> [Data to examine]
_ _ _ _ _ _ _

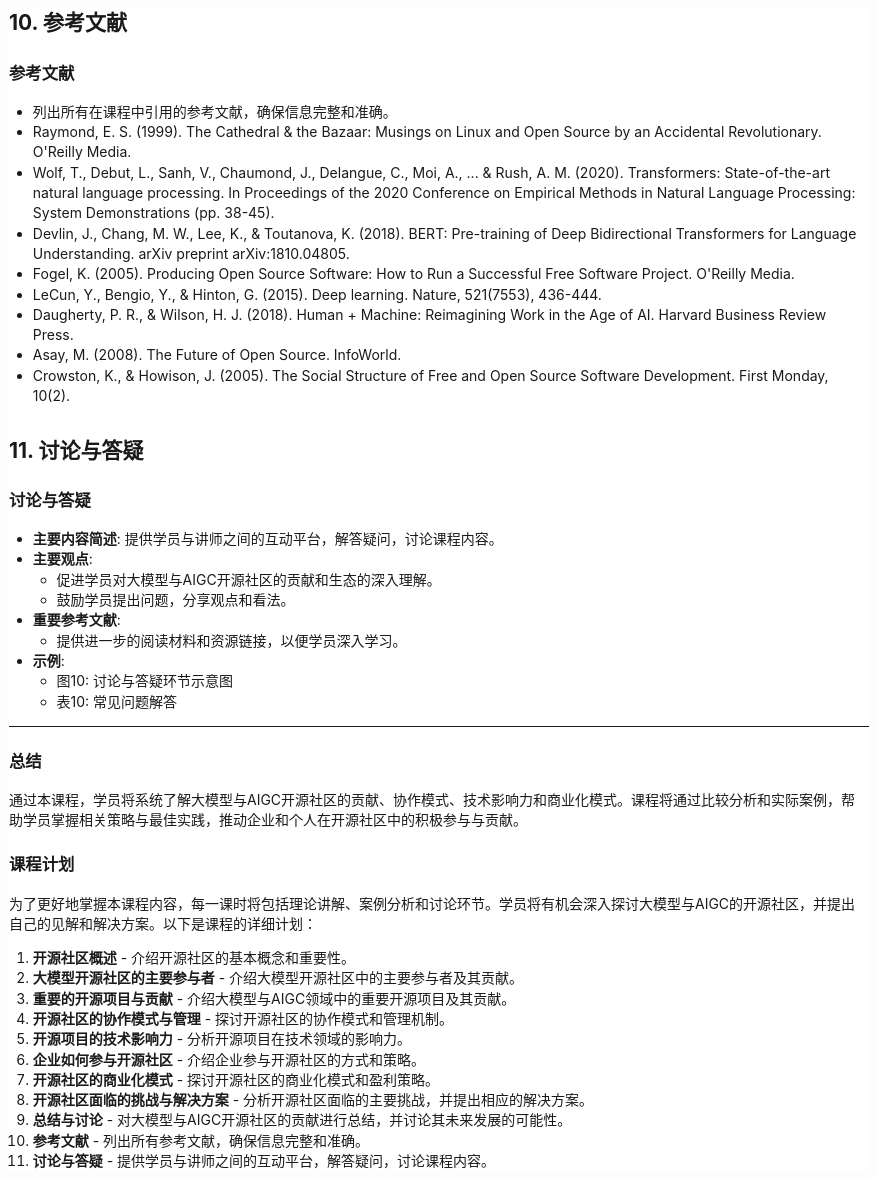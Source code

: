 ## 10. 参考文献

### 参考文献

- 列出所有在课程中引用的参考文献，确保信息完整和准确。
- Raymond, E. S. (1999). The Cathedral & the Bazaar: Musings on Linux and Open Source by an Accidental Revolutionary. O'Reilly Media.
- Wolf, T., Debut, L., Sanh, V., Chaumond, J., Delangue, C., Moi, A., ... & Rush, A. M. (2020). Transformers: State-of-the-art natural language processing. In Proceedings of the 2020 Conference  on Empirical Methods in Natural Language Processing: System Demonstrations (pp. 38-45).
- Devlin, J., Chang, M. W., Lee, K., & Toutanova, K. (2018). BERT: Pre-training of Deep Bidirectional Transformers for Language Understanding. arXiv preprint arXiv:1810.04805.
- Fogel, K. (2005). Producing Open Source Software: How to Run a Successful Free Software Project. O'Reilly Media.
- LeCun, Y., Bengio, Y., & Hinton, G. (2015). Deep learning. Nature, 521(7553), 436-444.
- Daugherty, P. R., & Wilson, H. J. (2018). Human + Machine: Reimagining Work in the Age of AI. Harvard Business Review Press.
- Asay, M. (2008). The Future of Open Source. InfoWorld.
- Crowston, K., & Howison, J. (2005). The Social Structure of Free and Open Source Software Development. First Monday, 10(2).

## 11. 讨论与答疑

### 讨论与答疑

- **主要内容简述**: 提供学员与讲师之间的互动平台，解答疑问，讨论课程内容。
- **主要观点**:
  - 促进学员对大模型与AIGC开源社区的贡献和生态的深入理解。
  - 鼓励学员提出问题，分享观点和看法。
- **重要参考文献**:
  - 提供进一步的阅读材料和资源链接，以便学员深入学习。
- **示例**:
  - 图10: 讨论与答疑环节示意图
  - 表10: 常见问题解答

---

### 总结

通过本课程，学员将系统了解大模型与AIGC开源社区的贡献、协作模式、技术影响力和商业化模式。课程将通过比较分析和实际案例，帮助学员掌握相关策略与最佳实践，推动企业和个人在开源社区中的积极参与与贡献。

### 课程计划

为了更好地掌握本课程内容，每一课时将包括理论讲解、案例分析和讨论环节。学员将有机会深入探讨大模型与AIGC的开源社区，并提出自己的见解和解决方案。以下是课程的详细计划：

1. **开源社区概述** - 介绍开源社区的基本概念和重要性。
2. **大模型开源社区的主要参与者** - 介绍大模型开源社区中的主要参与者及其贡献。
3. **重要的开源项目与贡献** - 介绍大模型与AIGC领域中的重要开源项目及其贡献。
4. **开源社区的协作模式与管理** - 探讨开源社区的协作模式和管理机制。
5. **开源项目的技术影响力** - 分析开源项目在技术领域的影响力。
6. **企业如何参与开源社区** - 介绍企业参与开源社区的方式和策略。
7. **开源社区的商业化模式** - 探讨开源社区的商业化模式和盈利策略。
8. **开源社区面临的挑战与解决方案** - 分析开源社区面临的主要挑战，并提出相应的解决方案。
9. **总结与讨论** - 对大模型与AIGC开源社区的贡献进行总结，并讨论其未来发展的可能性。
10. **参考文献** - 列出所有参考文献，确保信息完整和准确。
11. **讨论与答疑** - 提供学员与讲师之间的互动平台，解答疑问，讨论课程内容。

_ _ _ _ _ _ _

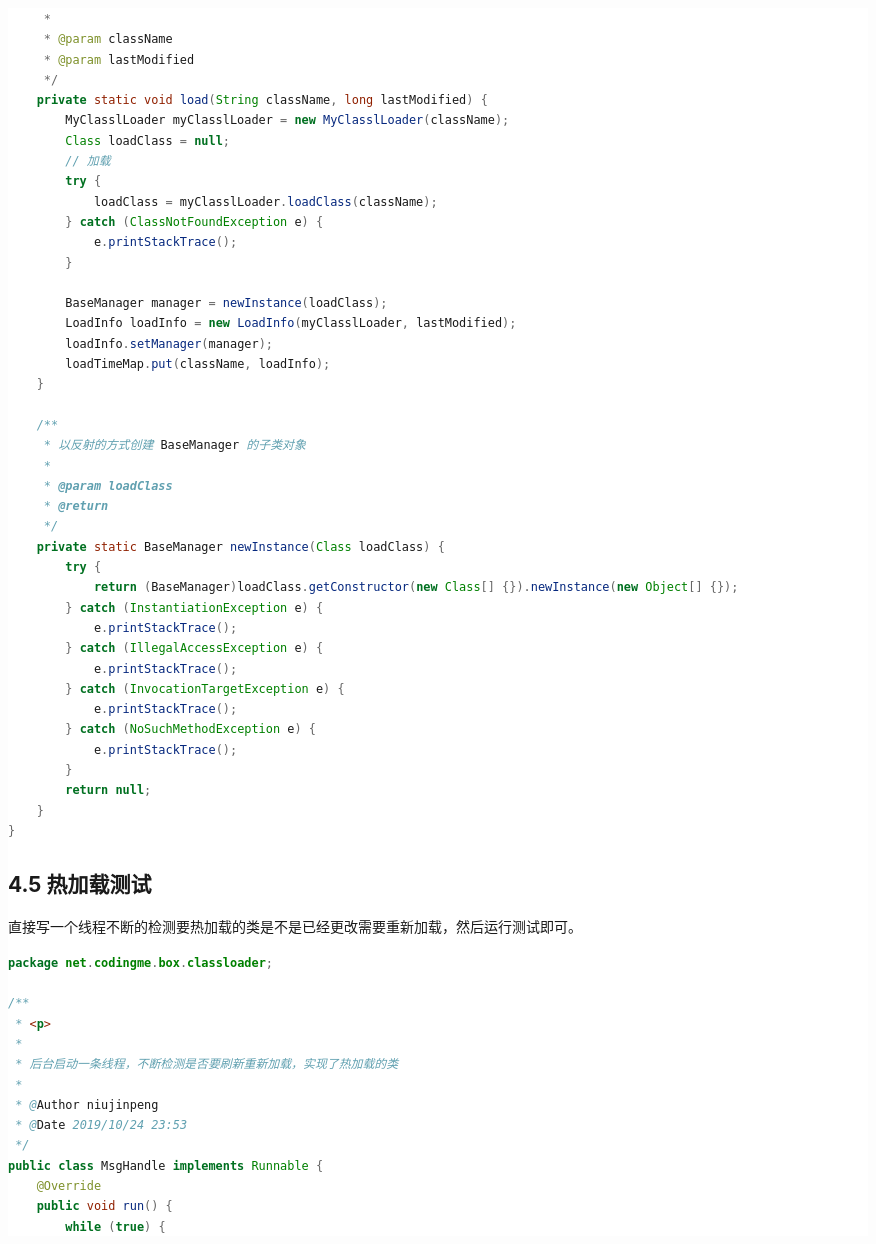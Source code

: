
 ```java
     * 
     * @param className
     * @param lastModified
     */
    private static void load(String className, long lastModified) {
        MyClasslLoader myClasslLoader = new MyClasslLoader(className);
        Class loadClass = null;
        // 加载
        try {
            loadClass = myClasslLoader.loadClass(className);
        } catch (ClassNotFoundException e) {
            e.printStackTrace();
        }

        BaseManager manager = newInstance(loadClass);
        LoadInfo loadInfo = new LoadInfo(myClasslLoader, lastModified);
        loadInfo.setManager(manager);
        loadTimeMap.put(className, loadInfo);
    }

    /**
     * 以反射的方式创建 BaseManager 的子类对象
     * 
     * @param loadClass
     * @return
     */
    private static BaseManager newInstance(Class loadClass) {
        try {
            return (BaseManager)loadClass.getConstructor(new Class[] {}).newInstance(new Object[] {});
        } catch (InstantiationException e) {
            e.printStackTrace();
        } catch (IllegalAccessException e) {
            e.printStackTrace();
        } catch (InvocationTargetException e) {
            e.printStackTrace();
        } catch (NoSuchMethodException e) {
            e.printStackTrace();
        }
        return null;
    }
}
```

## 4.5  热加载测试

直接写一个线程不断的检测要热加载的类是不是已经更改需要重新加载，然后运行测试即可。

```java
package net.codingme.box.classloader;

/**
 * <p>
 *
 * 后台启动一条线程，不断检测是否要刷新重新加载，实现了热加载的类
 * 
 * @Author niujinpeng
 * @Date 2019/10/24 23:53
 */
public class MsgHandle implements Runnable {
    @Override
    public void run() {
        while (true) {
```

_ _ _ _ _ _ _

> [What needs to be done] From the listing above, collect every line that mentions the word "lastModified".

> [Output]
     * @param lastModified
    private static void load(String className, long lastModified) {
        LoadInfo loadInfo = new LoadInfo(myClasslLoader, lastModified);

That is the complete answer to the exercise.